Seriously, What the Hell Is a Blockchain?
Blockchains are often explained with a lot of tech jargon by people in mathematics, cryptography, and network engineering. It turns out that blockchains are more straightforward than you might think, at least for the most part.
Don’t miss out on how smart money is playing the crypto game. Subscribe to our premium newsletter – Crypto Investor.
As a person born in 1995, I’ve always considered myself computer savvy, yet I struggled to understand what a blockchain was for quite some time. What finally clicked for me was starting with the most basic concepts and slowly building up from there.
So, in this explainer, we’ll start with the simple concept of a computer and build up to a blockchain.

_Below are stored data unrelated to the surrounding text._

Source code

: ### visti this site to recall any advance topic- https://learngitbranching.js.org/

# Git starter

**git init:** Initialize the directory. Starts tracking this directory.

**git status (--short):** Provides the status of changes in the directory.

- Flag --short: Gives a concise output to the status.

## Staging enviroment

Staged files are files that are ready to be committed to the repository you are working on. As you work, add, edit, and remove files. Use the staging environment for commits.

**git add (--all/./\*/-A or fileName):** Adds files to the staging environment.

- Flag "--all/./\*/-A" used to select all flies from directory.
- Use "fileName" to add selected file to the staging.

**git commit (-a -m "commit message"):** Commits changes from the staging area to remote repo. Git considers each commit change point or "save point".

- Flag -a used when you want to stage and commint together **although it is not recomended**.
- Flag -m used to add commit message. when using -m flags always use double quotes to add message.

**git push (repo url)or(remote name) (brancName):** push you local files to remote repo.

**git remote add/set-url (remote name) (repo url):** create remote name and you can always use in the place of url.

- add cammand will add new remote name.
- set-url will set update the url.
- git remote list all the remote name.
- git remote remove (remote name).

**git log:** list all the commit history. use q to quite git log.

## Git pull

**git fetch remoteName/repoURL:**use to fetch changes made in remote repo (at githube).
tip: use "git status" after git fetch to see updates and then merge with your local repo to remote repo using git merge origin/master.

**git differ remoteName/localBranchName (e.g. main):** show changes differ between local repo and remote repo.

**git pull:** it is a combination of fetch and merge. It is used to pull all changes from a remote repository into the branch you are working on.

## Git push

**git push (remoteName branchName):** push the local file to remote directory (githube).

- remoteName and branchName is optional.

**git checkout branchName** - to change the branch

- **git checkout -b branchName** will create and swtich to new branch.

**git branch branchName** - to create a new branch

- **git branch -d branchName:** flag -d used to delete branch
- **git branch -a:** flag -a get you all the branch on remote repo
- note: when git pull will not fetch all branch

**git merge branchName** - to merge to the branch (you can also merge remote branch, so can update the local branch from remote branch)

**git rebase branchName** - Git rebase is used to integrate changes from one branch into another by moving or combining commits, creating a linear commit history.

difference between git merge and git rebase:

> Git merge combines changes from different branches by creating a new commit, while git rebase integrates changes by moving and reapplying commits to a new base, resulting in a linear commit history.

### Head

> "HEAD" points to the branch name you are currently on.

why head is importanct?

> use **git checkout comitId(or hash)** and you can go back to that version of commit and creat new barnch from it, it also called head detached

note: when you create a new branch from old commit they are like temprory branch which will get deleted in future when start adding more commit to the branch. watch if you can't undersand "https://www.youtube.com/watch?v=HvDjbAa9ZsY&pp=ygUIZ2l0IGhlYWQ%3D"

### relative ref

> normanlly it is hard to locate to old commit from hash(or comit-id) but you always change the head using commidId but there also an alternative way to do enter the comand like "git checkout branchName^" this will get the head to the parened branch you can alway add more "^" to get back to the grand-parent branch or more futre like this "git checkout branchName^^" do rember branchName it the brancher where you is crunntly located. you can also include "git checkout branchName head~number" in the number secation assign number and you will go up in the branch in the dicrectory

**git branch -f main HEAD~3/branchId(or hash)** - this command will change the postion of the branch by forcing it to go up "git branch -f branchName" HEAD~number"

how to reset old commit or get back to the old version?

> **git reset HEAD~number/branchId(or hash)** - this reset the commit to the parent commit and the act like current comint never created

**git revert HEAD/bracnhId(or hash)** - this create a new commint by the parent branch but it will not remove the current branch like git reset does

If you are already familiar with the concepts of servers, databases and distributed databases, feel free to skip to the blockchain section.
Fast Facts:
- A blockchain is a form of database, more specifically a distributed database.
- The data stored on a blockchain are cryptocurrency transactions.
- Blockchains store data (transactions) in chronological groups, known as blocks, instead of folders and tables like normal databases.
- Bitcoin’s blockchain is open and accessible to anyone, unlike a centralized database run by a company or government.
- Unlike databases where information can be added, removed or edited, blockchains can only be added to.
What is a Computer?
A computer is a piece of electronic equipment that can read and manipulate data. Computers come in many forms including desktops, laptops, tablets, gaming consoles and cellphones.
What is data?
Data is simply information, and it can come in endless formats ranging from videos and photos to text. In the past, we stored these types of information on physical objects like paper or film. With computers, we can keep this information digitally.
The combination of components in our computers allows us to access and alter all that data in a digital format quickly and easily.
What is a Server?
Servers are computers that host websites, files, databases or other services. When you want to access that website or service, you are accessing the server that houses it. For example, when you want to look at your Gmail inbox, you are accessing a Google server that is providing the service of Gmail.
All computers have something called an IP address (internet protocol address) that is essentially that computer’s mailing address. A website’s name is actually just a code for the server’s IP address that the site is located in. When you type Google into your search bar, it takes you to the server that holds Google.
Servers can be set up so that more than one has the same IP address, allowing large websites like Google to spread out the traffic amongst its thousands of servers.
What is a Database?
The next step to understand blockchain is understanding what a database is
A database is a giant collection of information stored on servers that can be easily accessed, managed, and updated.
This large collection of information, or “data,” can sometimes require hundreds or thousands of servers operating in giant facilities known as server farms (huge buildings with thousands of computers).
Large internet companies like Amazon and Google use massive server farms to store their websites, apps, and users’ data. Typically, only a select number of approved people control these databases and they exist in one central location. This means its security depends entirely on the server farm not having malfunctions or those with access not getting compromised by hackers.
Data could be lost if a fire broke out at the farm or leaked if a hack occurred. The central location and control points make for obvious points of attack for hackers. For this reason, some databases are distributed among computers in different physical locations. Databases like this are called distributed databases.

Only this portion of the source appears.